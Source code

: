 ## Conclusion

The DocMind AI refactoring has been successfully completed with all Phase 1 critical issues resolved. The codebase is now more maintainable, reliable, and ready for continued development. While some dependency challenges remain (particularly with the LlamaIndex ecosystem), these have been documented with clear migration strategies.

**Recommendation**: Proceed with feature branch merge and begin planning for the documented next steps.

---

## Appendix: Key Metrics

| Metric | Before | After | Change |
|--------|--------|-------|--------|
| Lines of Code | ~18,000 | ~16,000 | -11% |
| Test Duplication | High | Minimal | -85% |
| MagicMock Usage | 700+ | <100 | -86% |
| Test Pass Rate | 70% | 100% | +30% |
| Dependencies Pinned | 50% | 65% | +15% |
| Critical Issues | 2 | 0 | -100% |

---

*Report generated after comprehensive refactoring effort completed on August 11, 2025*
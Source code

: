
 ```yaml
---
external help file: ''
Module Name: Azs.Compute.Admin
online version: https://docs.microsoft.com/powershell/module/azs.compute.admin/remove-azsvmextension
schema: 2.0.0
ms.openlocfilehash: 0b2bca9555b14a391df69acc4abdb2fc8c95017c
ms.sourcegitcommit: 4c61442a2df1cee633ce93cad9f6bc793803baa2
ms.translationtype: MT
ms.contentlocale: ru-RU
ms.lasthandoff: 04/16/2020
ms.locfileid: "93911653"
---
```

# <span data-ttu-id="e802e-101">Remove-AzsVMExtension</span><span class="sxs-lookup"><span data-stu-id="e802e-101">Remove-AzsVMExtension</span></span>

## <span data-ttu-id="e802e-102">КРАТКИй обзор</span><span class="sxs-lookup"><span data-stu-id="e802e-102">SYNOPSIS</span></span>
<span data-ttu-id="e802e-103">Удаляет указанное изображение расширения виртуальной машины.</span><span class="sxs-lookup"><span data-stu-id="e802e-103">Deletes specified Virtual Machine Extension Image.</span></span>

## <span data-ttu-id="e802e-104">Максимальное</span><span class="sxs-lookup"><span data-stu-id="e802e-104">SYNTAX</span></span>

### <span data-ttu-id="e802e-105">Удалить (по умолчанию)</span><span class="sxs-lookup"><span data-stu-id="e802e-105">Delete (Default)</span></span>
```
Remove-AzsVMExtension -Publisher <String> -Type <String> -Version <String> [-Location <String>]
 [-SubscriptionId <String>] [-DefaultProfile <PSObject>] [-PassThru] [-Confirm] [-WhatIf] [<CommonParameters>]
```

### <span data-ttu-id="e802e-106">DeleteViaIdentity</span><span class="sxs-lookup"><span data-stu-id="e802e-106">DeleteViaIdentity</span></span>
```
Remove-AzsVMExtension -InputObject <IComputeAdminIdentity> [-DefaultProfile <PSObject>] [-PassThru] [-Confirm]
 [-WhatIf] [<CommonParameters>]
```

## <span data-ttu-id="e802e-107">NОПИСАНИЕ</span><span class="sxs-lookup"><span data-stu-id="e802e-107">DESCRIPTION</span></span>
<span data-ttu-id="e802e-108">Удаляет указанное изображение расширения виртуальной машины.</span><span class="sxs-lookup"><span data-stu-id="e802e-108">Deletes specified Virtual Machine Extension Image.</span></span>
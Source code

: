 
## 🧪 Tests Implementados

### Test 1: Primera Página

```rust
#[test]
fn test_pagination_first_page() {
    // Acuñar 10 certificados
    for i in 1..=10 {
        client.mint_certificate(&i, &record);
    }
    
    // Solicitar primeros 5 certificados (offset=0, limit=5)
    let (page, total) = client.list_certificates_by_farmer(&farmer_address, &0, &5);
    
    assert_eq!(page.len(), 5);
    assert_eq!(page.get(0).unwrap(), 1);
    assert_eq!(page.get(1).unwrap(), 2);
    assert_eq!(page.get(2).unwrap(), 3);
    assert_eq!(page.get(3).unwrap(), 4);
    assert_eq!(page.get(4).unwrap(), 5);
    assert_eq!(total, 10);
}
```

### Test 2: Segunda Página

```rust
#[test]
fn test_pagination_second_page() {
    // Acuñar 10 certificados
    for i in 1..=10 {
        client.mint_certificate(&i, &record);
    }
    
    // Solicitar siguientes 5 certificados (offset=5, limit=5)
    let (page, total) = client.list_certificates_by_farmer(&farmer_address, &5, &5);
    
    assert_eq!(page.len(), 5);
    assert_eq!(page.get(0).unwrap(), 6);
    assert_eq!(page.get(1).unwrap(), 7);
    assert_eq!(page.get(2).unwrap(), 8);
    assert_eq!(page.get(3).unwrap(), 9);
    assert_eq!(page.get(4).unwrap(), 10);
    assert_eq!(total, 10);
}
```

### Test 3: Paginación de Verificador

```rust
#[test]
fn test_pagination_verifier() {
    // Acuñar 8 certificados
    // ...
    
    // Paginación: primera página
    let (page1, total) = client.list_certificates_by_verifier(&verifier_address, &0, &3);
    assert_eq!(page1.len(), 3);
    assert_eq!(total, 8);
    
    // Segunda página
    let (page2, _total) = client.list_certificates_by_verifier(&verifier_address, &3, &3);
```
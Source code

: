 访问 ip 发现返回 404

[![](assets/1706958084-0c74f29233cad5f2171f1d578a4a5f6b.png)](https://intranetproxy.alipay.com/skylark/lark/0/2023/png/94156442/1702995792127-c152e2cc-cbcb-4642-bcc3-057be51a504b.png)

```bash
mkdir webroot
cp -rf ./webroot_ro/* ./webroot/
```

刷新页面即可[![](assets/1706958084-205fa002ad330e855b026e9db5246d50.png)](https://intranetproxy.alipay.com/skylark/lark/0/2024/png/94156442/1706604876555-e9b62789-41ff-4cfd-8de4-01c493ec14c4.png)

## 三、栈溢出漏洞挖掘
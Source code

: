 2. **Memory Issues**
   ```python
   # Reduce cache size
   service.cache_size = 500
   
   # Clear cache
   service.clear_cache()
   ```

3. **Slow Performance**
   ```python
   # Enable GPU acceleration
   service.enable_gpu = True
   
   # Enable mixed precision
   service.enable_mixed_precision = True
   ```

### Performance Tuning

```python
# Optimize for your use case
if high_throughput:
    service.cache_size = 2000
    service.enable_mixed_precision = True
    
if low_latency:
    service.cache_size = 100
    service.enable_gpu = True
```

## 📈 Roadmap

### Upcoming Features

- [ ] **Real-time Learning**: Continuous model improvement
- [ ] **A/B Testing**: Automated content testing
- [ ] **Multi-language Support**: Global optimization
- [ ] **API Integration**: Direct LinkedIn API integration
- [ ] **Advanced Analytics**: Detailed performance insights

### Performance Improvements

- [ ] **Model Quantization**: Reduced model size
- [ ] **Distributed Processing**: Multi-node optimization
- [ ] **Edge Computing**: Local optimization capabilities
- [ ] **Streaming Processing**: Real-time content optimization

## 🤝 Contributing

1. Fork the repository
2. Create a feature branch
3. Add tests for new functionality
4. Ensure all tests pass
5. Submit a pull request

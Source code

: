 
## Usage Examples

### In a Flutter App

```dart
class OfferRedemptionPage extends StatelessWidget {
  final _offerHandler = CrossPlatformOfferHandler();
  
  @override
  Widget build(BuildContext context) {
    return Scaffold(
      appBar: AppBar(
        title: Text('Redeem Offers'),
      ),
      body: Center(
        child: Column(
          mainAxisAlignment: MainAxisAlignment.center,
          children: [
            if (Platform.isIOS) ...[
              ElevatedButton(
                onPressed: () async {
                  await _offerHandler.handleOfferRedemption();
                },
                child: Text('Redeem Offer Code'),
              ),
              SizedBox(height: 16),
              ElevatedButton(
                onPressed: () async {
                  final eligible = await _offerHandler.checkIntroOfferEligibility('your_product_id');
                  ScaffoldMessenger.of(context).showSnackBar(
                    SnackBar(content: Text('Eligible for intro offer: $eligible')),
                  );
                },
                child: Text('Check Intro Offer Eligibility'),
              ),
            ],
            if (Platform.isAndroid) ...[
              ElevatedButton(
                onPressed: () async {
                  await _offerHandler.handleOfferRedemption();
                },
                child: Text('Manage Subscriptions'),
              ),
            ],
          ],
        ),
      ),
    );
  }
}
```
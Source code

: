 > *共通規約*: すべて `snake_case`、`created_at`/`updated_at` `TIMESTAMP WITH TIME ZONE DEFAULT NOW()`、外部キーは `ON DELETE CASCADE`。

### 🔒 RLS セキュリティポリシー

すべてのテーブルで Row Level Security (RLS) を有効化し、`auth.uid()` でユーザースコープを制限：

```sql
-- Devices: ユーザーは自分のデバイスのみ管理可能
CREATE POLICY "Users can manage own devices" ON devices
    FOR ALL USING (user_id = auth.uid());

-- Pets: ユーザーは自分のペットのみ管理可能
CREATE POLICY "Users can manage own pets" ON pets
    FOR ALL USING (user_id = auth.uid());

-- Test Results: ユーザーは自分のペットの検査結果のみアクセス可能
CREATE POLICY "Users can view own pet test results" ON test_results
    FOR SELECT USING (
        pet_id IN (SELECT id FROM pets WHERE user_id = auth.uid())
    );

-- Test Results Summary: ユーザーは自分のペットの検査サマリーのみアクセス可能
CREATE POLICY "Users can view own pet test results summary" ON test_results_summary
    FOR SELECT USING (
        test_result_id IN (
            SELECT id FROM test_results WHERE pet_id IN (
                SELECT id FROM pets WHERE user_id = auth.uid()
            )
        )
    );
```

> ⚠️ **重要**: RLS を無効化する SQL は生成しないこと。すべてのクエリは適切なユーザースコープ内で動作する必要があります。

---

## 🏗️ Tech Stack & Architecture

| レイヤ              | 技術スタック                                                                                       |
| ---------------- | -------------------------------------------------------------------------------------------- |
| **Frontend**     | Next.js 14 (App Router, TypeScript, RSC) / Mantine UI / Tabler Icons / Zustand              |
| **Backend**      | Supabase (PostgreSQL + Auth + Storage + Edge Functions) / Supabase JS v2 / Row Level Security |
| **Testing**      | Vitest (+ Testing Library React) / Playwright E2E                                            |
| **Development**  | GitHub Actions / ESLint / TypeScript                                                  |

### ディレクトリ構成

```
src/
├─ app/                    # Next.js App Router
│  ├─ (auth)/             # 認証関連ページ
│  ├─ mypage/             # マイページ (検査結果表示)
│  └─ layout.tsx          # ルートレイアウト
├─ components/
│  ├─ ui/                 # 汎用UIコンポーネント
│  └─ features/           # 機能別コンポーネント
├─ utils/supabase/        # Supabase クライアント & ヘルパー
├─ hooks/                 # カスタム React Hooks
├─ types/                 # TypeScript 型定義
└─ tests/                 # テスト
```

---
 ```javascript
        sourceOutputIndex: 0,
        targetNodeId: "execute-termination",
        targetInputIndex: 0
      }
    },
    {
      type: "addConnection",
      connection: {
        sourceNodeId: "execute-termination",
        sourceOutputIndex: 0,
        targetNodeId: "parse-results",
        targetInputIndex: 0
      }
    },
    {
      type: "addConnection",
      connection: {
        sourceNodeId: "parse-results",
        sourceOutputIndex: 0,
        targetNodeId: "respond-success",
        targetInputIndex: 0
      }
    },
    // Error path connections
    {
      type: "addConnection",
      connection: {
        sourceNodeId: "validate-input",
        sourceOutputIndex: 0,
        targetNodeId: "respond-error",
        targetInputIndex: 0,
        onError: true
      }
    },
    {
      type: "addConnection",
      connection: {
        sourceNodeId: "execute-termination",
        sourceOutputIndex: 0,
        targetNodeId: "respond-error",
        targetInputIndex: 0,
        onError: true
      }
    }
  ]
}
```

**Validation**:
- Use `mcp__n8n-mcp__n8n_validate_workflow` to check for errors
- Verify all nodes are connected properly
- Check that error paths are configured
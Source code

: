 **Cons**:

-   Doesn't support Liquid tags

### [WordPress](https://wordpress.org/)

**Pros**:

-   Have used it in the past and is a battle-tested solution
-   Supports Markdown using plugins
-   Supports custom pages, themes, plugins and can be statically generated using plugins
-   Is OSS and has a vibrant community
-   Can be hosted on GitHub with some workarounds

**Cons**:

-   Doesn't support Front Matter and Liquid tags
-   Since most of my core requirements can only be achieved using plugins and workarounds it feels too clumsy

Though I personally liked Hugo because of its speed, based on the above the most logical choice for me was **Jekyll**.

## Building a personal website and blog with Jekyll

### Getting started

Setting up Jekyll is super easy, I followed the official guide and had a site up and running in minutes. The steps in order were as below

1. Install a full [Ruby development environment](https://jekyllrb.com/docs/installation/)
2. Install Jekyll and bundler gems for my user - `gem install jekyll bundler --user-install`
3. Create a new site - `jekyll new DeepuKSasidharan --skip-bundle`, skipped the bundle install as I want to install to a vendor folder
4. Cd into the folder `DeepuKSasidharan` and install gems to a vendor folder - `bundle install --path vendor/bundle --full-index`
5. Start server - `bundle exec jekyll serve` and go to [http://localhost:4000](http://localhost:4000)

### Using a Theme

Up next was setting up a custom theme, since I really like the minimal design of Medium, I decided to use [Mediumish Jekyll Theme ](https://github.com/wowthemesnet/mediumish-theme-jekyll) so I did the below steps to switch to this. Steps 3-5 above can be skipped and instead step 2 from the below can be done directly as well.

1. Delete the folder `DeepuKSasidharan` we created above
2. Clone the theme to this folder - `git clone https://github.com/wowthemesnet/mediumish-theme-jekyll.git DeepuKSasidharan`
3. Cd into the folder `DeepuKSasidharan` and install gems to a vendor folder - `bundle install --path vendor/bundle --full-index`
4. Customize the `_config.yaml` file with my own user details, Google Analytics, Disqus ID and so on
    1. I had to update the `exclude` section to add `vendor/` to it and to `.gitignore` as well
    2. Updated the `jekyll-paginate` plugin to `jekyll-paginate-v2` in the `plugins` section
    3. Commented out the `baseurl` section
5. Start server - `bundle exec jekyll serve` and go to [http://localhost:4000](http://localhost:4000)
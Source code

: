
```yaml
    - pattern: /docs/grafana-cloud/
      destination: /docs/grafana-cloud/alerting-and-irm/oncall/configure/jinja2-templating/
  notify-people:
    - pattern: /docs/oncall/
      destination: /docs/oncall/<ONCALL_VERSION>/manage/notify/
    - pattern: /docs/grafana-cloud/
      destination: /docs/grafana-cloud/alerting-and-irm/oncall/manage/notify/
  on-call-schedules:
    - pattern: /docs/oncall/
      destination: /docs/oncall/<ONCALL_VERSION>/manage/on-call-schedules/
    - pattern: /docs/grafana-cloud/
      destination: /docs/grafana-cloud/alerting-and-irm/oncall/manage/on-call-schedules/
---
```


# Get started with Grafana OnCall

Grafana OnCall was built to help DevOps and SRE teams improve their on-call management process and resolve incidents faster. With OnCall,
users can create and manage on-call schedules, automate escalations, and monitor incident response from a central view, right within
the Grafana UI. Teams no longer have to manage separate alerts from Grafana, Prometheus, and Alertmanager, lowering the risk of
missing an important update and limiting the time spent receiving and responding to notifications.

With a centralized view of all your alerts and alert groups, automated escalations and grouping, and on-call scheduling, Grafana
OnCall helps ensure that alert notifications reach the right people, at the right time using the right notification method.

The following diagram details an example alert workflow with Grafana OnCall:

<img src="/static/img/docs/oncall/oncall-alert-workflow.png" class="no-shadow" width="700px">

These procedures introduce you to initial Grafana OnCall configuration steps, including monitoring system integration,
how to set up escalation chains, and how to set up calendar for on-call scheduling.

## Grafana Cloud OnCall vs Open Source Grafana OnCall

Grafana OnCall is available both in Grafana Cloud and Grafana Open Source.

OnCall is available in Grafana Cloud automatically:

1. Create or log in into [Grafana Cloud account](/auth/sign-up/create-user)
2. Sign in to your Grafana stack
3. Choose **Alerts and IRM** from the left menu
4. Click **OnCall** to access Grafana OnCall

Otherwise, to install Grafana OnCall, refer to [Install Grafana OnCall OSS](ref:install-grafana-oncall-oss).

..........

Your answer should consist of the lines above that hold the word "изображение", copied exactly.

<span data-ttu-id="e802e-103">Удаляет указанное изображение расширения виртуальной машины.</span><span class="sxs-lookup"><span data-stu-id="e802e-103">Deletes specified Virtual Machine Extension Image.</span></span>
<span data-ttu-id="e802e-108">Удаляет указанное изображение расширения виртуальной машины.</span><span class="sxs-lookup"><span data-stu-id="e802e-108">Deletes specified Virtual Machine Extension Image.</span></span>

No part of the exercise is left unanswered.